Avoid splitting store dataref groups during SLP discovery
The following avoids splitting store dataref groups during SLP
discovery but instead forces (eventually single-lane) consecutive
lane SLP discovery for all lanes of the group, creating VEC_PERM
SLP nodes merging them so the store will always cover the whole group.
With this for example
int x[1024], y[1024], z[1024], w[1024];
void foo (void)
{
for (int i = 0; i < 256; i++)
{
x[4*i+0] = y[2*i+0];
x[4*i+1] = y[2*i+1];
x[4*i+2] = z[i];
x[4*i+3] = w[i];
}
}
which was previously using hybrid SLP can now be fully SLPed and
SSE code generated looks better (but of course you never know,
I didn't actually benchmark). We of course need a VF of four here.
The extra permute nodes merging distinct branches of the SLP
tree might be unexpected for some code, esp. since
SLP_TREE_REPRESENTATIVE cannot be meaningfully set and we
cannot populate SLP_TREE_SCALAR_STMTS or SLP_TREE_SCALAR_OPS
consistently as we can have a mix of both.
The patch keeps the sub-trees form consecutive lanes but that's
in principle not necessary if we for example have an even/odd
split which now would result in N single-lane sub-trees. That's
left for future improvements.
The interesting part is how VLA vector ISAs handle merging of
two vectors that's not trivial even/odd merging. The strathegy
of how to build the permute tree might need adjustments for that
(in the end splitting each branch to single lanes and then doing
even/odd merging would be the brute-force fallback). Not sure
how much we can or should rely on the SLP optimize pass to handle
this.
The gcc.dg/vect/slp-12a.c case is interesting as we currently split
the 8 store group into lanes 0-5 which we SLP with an unroll factor
of two (on x86-64 with SSE) and the remaining two lanes are using
interleaving vectorization with a final unroll factor of four. Thus
we're using hybrid SLP within a single store group. After the change
we discover the same 0-5 lane SLP part as well as two single-lane
parts feeding the full store group. But that results in a load
permutation that isn't supported (I have WIP patchs to rectify that).

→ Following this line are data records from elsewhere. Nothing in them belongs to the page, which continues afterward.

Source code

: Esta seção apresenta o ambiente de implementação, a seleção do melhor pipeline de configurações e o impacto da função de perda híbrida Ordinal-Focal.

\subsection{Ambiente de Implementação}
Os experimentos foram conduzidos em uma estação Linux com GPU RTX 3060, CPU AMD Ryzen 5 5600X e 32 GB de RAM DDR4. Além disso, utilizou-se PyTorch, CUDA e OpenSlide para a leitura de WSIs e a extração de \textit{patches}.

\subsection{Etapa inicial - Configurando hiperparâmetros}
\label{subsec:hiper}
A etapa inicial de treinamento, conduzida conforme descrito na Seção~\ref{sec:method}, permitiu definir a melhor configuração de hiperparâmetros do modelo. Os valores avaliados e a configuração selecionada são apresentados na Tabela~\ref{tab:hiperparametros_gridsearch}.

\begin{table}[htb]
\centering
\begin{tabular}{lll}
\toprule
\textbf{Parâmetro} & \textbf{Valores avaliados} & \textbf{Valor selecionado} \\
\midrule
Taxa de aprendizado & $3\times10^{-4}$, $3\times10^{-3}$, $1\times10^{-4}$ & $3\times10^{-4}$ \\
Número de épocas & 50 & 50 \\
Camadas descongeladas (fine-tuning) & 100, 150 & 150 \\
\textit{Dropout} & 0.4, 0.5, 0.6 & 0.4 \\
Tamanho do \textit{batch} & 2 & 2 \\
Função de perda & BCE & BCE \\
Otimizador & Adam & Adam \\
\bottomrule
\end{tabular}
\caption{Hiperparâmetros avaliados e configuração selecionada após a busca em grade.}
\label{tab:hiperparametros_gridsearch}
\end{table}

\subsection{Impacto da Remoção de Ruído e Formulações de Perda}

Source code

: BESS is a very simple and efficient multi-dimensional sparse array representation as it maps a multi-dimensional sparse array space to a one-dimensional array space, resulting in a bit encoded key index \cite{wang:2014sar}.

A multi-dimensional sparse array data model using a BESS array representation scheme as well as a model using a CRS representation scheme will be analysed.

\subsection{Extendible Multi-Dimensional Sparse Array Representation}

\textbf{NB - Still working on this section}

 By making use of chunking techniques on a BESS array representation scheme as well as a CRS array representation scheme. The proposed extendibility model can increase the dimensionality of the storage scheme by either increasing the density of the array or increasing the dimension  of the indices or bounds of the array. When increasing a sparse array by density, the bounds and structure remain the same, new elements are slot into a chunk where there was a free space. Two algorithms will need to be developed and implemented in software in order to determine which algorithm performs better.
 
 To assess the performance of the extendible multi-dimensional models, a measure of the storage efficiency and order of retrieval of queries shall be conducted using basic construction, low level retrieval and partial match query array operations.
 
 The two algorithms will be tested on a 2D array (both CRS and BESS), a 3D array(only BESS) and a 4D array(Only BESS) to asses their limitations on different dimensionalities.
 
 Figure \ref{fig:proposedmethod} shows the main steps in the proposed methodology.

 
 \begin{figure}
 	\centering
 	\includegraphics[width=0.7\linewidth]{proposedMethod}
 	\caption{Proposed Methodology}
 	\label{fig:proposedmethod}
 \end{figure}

So we end up cancelling SLP and vectorizing the whole loop with
interleaving which is IMO good and results in better code.
This is similar for gcc.target/i386/pr52252-atom.c where interleaving
generates much better code than hybrid SLP. I'm unsure how to update
the testcase though.
gcc.dg/vect/slp-21.c runs into similar situations. Note that when
when analyzing SLP operations we discard an instance we currently
force the full loop to have no SLP because hybrid detection is
broken. It's probably not worth fixing this at this moment.
For gcc.dg/vect/pr97428.c we are not splitting the 16 store group
into two but merge the two 8 lane loads into one before doing the
store and thus have only a single SLP instance. A similar situation
happens in gcc.dg/vect/slp-11c.c but the branches feeding the
single SLP store only have a single lane. Likewise for
gcc.dg/vect/vect-complex-5.c and gcc.dg/vect/vect-gather-2.c.
gcc.dg/vect/slp-cond-1.c has an additional SLP vectorization
with a SLP store group of size two but two single-lane branches.
* tree-vect-slp.cc (vect_build_slp_instance): Do not split
store dataref groups on loop SLP discovery failure but create
a single SLP instance for the stores but branch to SLP sub-trees
and merge with a series of VEC_PERM nodes.
* gcc.dg/vect/pr97428.c: Expect a single store SLP group.
* gcc.dg/vect/slp-11c.c: Likewise, if !vect_load_lanes.
* gcc.dg/vect/vect-complex-5.c: Likewise.
* gcc.dg/vect/slp-12a.c: Do not expect SLP.
* gcc.dg/vect/slp-21.c: Remove not important scanning for SLP.
* gcc.dg/vect/slp-cond-1.c: Expect one more SLP if !vect_load_lanes.
* gcc.dg/vect/vect-gather-2.c: Expect SLP to be used.
* gcc.target/i386/pr52252-atom.c: XFAIL test for palignr.